Antisemitische Anfeindungen richteten sich mehrheitlich gegen Jüdinnen_Juden. In 176 Fällen, in denen direkt Betroffene ermittelt werden konnten, waren Einzelpersonen und in 200 Fällen Institutionen von Antisemitismus betroffen. In 60 Prozent der Fälle mit direkt betroffenen Einzelpersonen, also in 106 Vorfällen, waren die Personen jüdisch, israelisch oder als solche adressiert.
Antisemitische Vorfälle ereigneten sich im Jahr 2023 vor allem im öffentlichen Raum sowie in alltagsprägenden Bereichen, was für Betroffene meist besonders bedrohlich und einschränkend ist. So fanden die meisten Vorfälle auf der Straße (201), in Bildungseinrichtungen (73, z.B. Universitäten und Schulen), in öffentlichen Gebäuden (71) und in öffentlichen Verkehrsmitteln (47) statt. In 42 Fällen erlebten die Betroffenen Antisemitismus in ihrem unmittelbaren Wohnumfeld. 75 Vorfälle ereigneten sich im Internet.

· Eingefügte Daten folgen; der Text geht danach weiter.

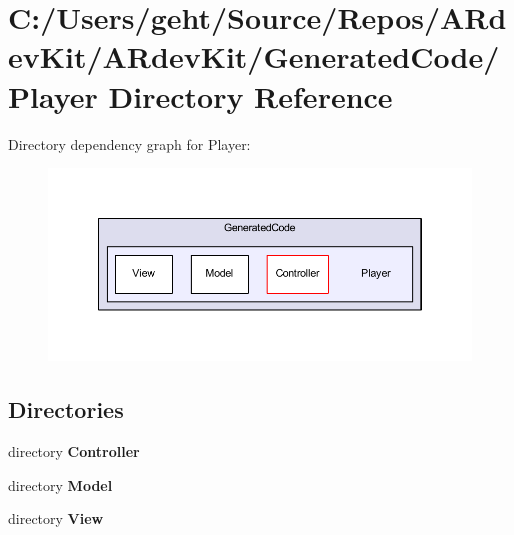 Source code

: \section{C\-:/\-Users/geht/\-Source/\-Repos/\-A\-Rdev\-Kit/\-A\-Rdev\-Kit/\-Generated\-Code/\-Player Directory Reference}
\label{dir_e9c6ce3d75d5f98d92bf11344e0f0e0d}
Directory dependency graph for Player\-:
\nopagebreak
\begin{figure}[H]
\begin{center}
\leavevmode
\includegraphics[width=350pt]{dir_e9c6ce3d75d5f98d92bf11344e0f0e0d_dep}
\end{center}
\end{figure}
\subsection*{Directories}
\begin{DoxyCompactItemize}
\item 
directory {\bf Controller}
\item 
directory {\bf Model}
\item 
directory {\bf View}
\end{DoxyCompactItemize}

RIAS NRW dokumentierte 117 Versammlungen mit antisemitischen Aufrufen, Parolen, Transparenten oder Redebeiträgen. Davon fanden 71 Versammlungen nach und mit Bezug zum 7. Oktober statt.

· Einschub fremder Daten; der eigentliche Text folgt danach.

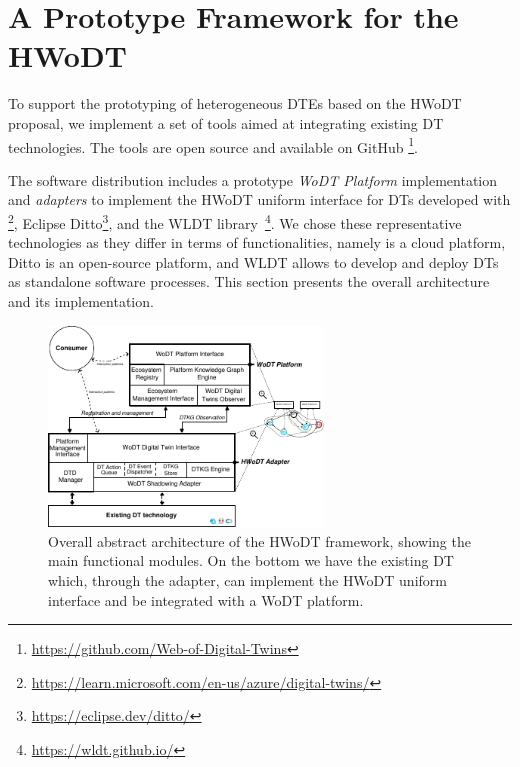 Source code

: \section{A Prototype Framework for the \acs{HWoDT}}
\label{sec:hwodt-impl}

To support the prototyping of heterogeneous \acp{DTE} based on the \ac{HWoDT} proposal, we implement a set of tools aimed at integrating existing \ac{DT} technologies.
%
The tools are open source and available on GitHub
\footnote{\url{https://github.com/Web-of-Digital-Twins}}. 

The software distribution includes a prototype \emph{\ac{WoDT} Platform} implementation and \emph{adapters} to implement the \ac{HWoDT} uniform interface for \acp{DT} developed with \azureTwin{}\footnote{\url{https://learn.microsoft.com/en-us/azure/digital-twins/}}, Eclipse Ditto\footnote{\url{https://eclipse.dev/ditto/}}, and the \ac{WLDT} library~\cite{picone2021wldt}\footnote{\url{https://wldt.github.io/}}.
We chose these representative technologies as they differ in terms of functionalities, namely \azureTwin{} is a cloud platform, Ditto is an open-source platform, and \ac{WLDT} allows to develop and deploy \acp{DT} as standalone software processes.
This section presents the overall architecture and its implementation.


\begin{figure}[t]
  \centering
  \includegraphics[width=0.65\textwidth]{figures/hwodt/abstract_arch.pdf}
  \caption{Overall abstract architecture of the \ac{HWoDT} framework, showing the main functional modules. On the bottom we have the existing \ac{DT} which, through the adapter, can implement the \ac{HWoDT} uniform interface and be integrated with a \ac{WoDT} platform.}
  \label{fig:abstract_arch}
\end{figure}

Mit 372 Vorfällen war der israelbezogene Antisemitismus im Jahr 2023 die mit Abstand am häufigsten dokumentierte Erscheinungsform. 82 Prozent dieser Vorfälle ereigneten sich nach dem 07. Oktober. Sie äußerten sich vor allem in der Delegitimierung und Dämonisierung Israels oder darin, dass Jüdinnen_Juden in NRW persönlich und kollektiv für das Handeln der israelischen Regierung verantwortlich gemacht wurden. Während der israelbezogene Antisemitismus im Jahr 2022 noch rund 33 Prozent ausmachte, kam er im Jahr 2023 in 56 Prozent aller erfassten Vorfälle vor.
In 206 Vorfällen wurden Narrative des Post-Schoa-Antisemitismus bedient. Eine Erscheinungsform, die sich in der Leugnung, Relativierung oder Verharmlosung der Schoa artikuliert. In 58 Fällen wurden Gedenkorte, die an die jüdischen Opfer des Nationalsozialismus erinnern, gezielt angegriffen. Häufig berührt ein Vorfall mehr als eine Erscheinungsform, so dass im Jahr 2023 vor allem israelbezogener Antisemitismus und Post-Schoa-Antisemitismus in 74 Fällen in Kombination auftraten. Angriffe auf die Erinnerung an die Opfer des Nationalsozialismus fanden somit vielfach mit klarem Bezug zum 7. Oktober statt.
RIAS NRW weist darauf hin, dass weiterhin von einem großen Dunkelfeld auszugehen ist, das erst durch eine kontinuierliche Erfassung antisemitischer Vorfälle weiter erhellt werden kann.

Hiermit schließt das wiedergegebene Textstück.